はじめに
2025 年 8 月 6 日(水)に行われた Google Cloud 主催の「Google Cloud Next Tokyo 2025」に参加してきました!
そのイベント内の「「日テレ “ZIP!” 番組企画支援エージェント」の実例で学ぶ!AI エージェント開発におけるデータ収集と改善プロセスの基礎」のセッションのレポートとなります。
セッション概要
タイトル:「日テレ “ZIP!” 番組企画支援エージェント」の実例で学ぶ!AI エージェント開発におけるデータ収集と改善プロセスの基礎
登壇者:日本テレビホールディングス株式会社 辻 理奈 氏
登壇者:Google Cloud 中井 悦司 氏
公式より
日本テレビでは、コンテンツ企画制作への AI の積極導入を推し進めています。
その一環で、情報番組『ZIP!』を題材に、総合演出の知見を構造化し、番組コーナー企画立案を支援する AI エージェントを開発しました。
本セッションでは、開発プロジェクトの概要と成果に加え、実際の開発を通して得られた AI エージェント開発におけるデータ収集と改善プロセスの重要なポイントを解説します。
セッション内容
プロジェクトの概要
利益を出すために攻めの AI を考え、企画制作支援エージェントの開発となりました。
その企画制作支援エージェントを ZIP!の企画で実践することにしました。
この企画は毎日放送があり、フォーマットが決まっているため検証しやすいためでした。
ネタ探しはこの番組に限らず、全番組にも言えることなので、これを全社展開していくことを見据えての開発となっています。
企画制作などのクリエイティブな業務は、暗黙知を基に新しいものを作り出すことで、一方で定型業務は正しさが必要となっています。
暗黙知などのノウハウは溜まっていくので、それらを構造化する必要があります。
そして、最終的な決定は人がするのでどれだけ感性に刺さるか、人に寄り添ってアイデアを引き出すことが重要となります。

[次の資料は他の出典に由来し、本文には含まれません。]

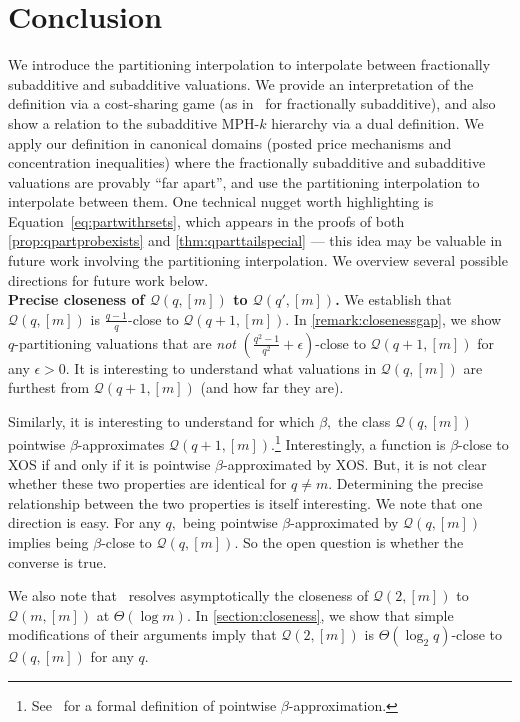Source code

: \documentclass[11pt]{article}\usepackage{amsfonts}
\numberwithin{theorem}{subsection}
\begin{document}
\section{Conclusion}
\label{section:futurework}
We introduce the partitioning interpolation to interpolate between fractionally subadditive and subadditive valuations. We provide an interpretation of the definition via a cost-sharing game (as in~\cite{Bondareva63,Shapley67} for fractionally subadditive), and also show a relation to the subadditive MPH-$k$ hierarchy via a dual definition. We apply our definition in canonical domains (posted price mechanisms and concentration inequalities) where the fractionally subadditive and subadditive valuations are provably ``far apart'', and use the partitioning interpolation to interpolate between them. One technical nugget worth highlighting is Equation~\eqref{eq:partwithrsets}, which appears in the proofs of both \cref{prop:qpartprobexists} and \cref{thm:qparttailspecial} --- this idea may be valuable in future work involving the partitioning interpolation. We overview several possible directions for future work below.\\

\noindent\textbf{Precise closeness of $\mathcal{Q}(q,[m])$ to $\mathcal{Q}(q',[m])$.} We establish that $\mathcal{Q}(q,[m])$ is $\frac{q-1}{q}$-close to $\mathcal{Q}(q+1,[m])$. In \cref{remark:closenessgap}, we show $q$-partitioning valuations that are \emph{not} $\left(\frac{q^2-1}{q^2}+\epsilon\right)$-close to $\mathcal{Q}(q+1,[m])$ for any $\epsilon>0.$ It is interesting to understand what valuations in $\mathcal{Q}(q,[m])$ are furthest from $\mathcal{Q}(q+1,[m])$ (and how far they are). 

Similarly, it is interesting to understand for which $\beta,$ the class $\mathcal{Q}(q,[m])$ pointwise $\beta$-approximates $\mathcal{Q}(q+1,[m])$.\footnote{See~\cite{DevanurMSW15} for a formal definition of pointwise $\beta$-approximation.} Interestingly, a function is $\beta$-close to XOS if and only if it is pointwise $\beta$-approximated by XOS. But, it is not clear whether these two properties are identical for $q\neq m.$ Determining the precise relationship between the two properties is itself interesting. We note that one direction is easy. For any $q,$ being pointwise $\beta$-approximated by $\mathcal{Q}(q,[m])$ implies being $\beta$-close to $\mathcal{Q}(q,[m])$. So the open question is whether the converse is true.

We also note that~\cite{BhawalkarR11} resolves asymptotically the closeness of $\mathcal{Q}(2,[m])$ to $\mathcal{Q}(m,[m])$ at $\Theta(\log m)$. In \cref{section:closeness}, we show that simple modifications of their arguments imply that $\mathcal{Q}(2,[m])$ is $\Theta(\log_2 q)$-close to $\mathcal{Q}(q,[m])$ for any $q$.\\
\end{document}
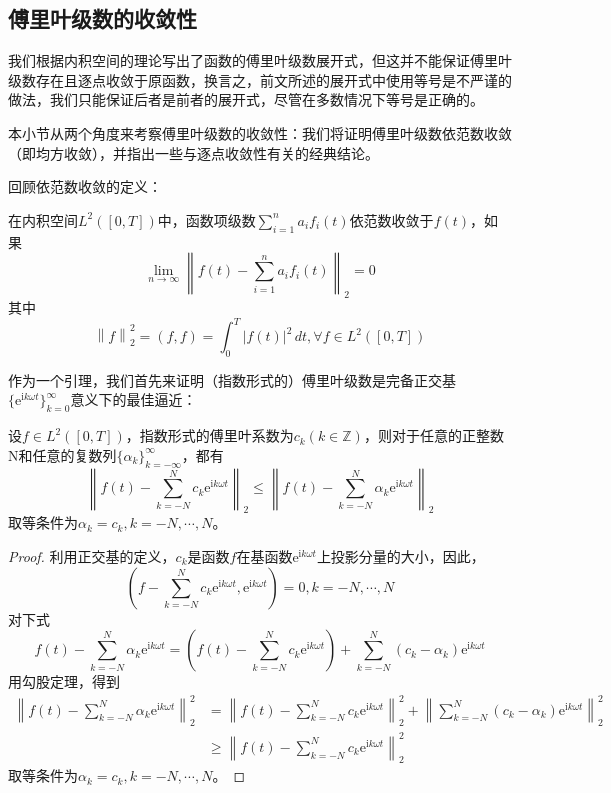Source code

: \documentclass{ctexbook}
\begin{document}
\subsection{傅里叶级数的收敛性}\label{sub:fourier_series_convergency}

我们根据内积空间的理论写出了函数的傅里叶级数展开式，但这并不能保证傅里叶级数存在且逐点收敛于原函数，换言之，前文所述的展开式中使用等号是不严谨的做法，我们只能保证后者是前者的展开式，尽管在多数情况下等号是正确的。

本小节从两个角度来考察傅里叶级数的收敛性：我们将证明傅里叶级数依范数收敛（即均方收敛），并指出一些与逐点收敛性有关的经典结论。

回顾依范数收敛的定义：
\begin{definition}
    在内积空间$L^2([0,T])$中，函数项级数$\sum_{i = 1}^{n}  a_i f_i(t)$依范数收敛于$f(t)$，如果
    \[\lim_{n \to \infty} \left\| f(t)-\sum_{i = 1}^{n}  a_i f_i(t)\right\|_2=0\]
    其中
    \[\left\|f\right\|_2^2=(f,f)=\int_{0}^{T}|f(t)|^2\,dt,\forall f\in L^2([0,T])\]
\end{definition}

作为一个引理，我们首先来证明（指数形式的）傅里叶级数是完备正交基$\{\mathrm{e}^{\mathrm{i}k\omega t}\}_{k=0}^{\infty}$意义下的最佳逼近：
\begin{lemma}
    设$f\in L^2([0,T])$，指数形式的傅里叶系数为$c_k(k\in\mathbb{Z} )$，则对于任意的正整数N和任意的复数列$\{\alpha_k\}_{k=-\infty}^{\infty}$，都有
    \[\left\|f(t)-\sum_{k=-N}^{N}c_k \mathrm{e}^{\mathrm{i}k\omega t}\right\|_2\leq\left\|f(t)-\sum_{k=-N}^{N}\alpha_k \mathrm{e}^{\mathrm{i}k\omega t}\right\|_2\]
    取等条件为$\alpha_k=c_k,k=-N,\cdots,N$。
\end{lemma}
\begin{proof}
    利用正交基的定义，$c_k$是函数$f$在基函数$\mathrm{e}^{\mathrm{i}k\omega t}$上投影分量的大小，因此，
    \[\left(f-\sum_{k=-N}^{N}c_k \mathrm{e}^{\mathrm{i}k\omega t},\mathrm{e}^{\mathrm{i}k\omega t}\right)=0,k=-N,\cdots,N\]
    对下式
    \[f(t)-\sum_{k=-N}^{N}\alpha_k \mathrm{e}^{\mathrm{i}k\omega t}=\left(f(t)-\sum_{k=-N}^{N}c_k \mathrm{e}^{\mathrm{i}k\omega t}\right)+\sum_{k=-N}^{N}(c_k-\alpha_k) \mathrm{e}^{\mathrm{i}k\omega t}\]
    用勾股定理，得到
    \begin{align*}
        \left\|f(t)-\sum_{k=-N}^{N}\alpha_k \mathrm{e}^{\mathrm{i}k\omega t}\right\|_2^2&=\left\|f(t)-\sum_{k=-N}^{N}c_k \mathrm{e}^{\mathrm{i}k\omega t}\right\|_2^2+\left\|\sum_{k=-N}^{N}(c_k-\alpha_k) \mathrm{e}^{\mathrm{i}k\omega t}\right\|_2^2\\
        &\geq \left\|f(t)-\sum_{k=-N}^{N}c_k \mathrm{e}^{\mathrm{i}k\omega t}\right\|_2^2
    \end{align*}
    取等条件为$\alpha_k=c_k,k=-N,\cdots,N$。
\end{proof}
\end{document}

総合演出は意思決定を行い、ディレクターは企画提案を行います。
エージェント前のワークフローは、ディレクターがネタ探しから企画書作成、ロケ、原稿など多くのことを行なっていました。
エージェント導入後は、ネタ探し、企画書作成、提案(テロップ提案など)を行なってくれます。
企画会議の音声データから総合演出の判断軸を、エージェントとの会話ログからディレクターの癖などの個性をエージェントに適用させます。
そしてアプリを使っていくことでエージェントを育てるデータ活用を行うことが可能となっています。
エージェントアプリの開発プロセス
AI エージェントアプリはやってみないとわからないことが大いにあります。
その中でも評価が必要となります。
ユーザー体験が適切にデザインされていないと、役立つものになりません。
そのため、最適なユーザー体験を追求する必要があります。
ユーザー体験のバリエーションとして2パターンあります。
- 時短パターン:成果物のみを出力する。
- 情熱パターン:答えは言わずにユーザー自身か回答を出すように支援する。
当初の業務プロセスの理解だと、時短パターンで良いと思い企画制作支援エージェントを作成したが、反応がイマイチでした。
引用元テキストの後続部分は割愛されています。